Bruno Le Maire,
Ministère de l’économie, des finances et de la souveraineté industrielle et numérique •
14 nov. 2023En application des dispositions de l'article 4 A du code général des impôts (CGI), et contrairement aux personnes fiscalement domiciliées en France au sens de l'article 4 B du même code qui sont soumises à l'impôt sur l'ensemble de leurs revenus, qu'ils soient de source française ou de source étrangère, les personnes fiscalement non-résidentes en France sont, sous réserve des stipulations des conventions internationales, imposables sur leurs seuls revenus de source française. C'est pour tenir compte de cette différence objective de situation entre résidents et non résidents que les personnes qui n'ont pas leur domicile fiscal en France et qui sont, de ce fait, soumises à une obligation fiscale limitée, ne peuvent déduire, sauf exceptions, aucune charge de leur revenu global. Ainsi, la plupart des réductions et crédits d'impôt, parmi lesquels l'abattement spécial accordé aux personnes âgées et aux invalides prévu à l'article 157 bis du CGI, ne sont pas en principe applicables aux contribuables non-résidents. Toutefois, la doctrine administrative publiée au Bulletin officiel des finances publiques sous la référence BOI-IR-DOMIC-40 a tiré les conséquences de l'arrêt « Schumacker » du 14 février 1995, affaire C 279/93, aux termes duquel la Cour de justice de l'Union européenne (CJUE) a jugé que les contribuables non-résidents devaient être assimilés à des personnes fiscalement domiciliées en France, au sens du droit interne, tout en restant soumises à une obligation fiscale limitée, au sens des conventions internationales, lorsqu'ils tirent de la France la majorité ou la quasi-totalité de leurs revenus.

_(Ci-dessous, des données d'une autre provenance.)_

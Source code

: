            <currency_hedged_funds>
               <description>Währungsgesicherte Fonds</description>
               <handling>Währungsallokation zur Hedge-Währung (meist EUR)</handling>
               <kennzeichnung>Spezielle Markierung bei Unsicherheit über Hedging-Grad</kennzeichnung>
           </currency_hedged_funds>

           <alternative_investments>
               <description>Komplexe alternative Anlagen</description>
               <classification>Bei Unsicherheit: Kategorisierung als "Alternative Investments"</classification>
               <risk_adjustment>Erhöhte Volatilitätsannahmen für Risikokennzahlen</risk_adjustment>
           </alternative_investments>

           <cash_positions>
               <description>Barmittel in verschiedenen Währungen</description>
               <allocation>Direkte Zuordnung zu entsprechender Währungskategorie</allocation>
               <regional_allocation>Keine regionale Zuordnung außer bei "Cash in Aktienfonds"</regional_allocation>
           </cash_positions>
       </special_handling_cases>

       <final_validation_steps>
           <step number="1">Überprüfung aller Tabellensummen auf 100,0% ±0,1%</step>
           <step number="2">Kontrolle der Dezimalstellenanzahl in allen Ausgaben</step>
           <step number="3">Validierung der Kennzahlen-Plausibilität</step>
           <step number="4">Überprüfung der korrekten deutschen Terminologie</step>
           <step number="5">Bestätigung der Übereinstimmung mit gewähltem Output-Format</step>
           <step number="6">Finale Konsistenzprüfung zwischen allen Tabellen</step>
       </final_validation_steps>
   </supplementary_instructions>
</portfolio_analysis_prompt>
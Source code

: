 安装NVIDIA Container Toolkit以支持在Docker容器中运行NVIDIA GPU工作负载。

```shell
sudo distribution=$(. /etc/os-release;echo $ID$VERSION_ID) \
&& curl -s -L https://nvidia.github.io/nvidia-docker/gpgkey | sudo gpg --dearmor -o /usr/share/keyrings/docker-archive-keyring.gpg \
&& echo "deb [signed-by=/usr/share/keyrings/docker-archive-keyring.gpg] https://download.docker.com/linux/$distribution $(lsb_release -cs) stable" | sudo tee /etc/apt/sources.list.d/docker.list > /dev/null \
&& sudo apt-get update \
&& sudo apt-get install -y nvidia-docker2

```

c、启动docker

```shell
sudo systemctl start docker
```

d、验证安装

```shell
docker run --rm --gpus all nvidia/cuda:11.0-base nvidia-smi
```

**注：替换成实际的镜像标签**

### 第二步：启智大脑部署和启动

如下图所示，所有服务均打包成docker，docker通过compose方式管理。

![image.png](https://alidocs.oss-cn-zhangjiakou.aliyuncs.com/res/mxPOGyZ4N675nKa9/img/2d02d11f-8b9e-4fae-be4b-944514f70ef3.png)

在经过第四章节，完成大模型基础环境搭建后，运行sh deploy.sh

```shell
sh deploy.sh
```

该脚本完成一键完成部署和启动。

Sont concernés les contribuables, dits non-résidents « Schumacker », qui sont domiciliés dans un autre État membre de l'Union européenne, ou dans un État partie à l'espace économique européen ayant conclu avec la France une convention fiscale qui contient une clause d'assistance administrative en vue de lutter contre la fraude ou l'évasion fiscale. Ainsi, ces derniers peuvent demander à être assimilés aux contribuables domiciliés fiscalement en France afin de prendre en compte, pour la détermination de leur impôt sur le revenu, les charges admises en déduction du revenu global, et bénéficier notamment de l'abattement prévu à l'article 157 bis du CGI ainsi que des réductions et crédits d'impôt.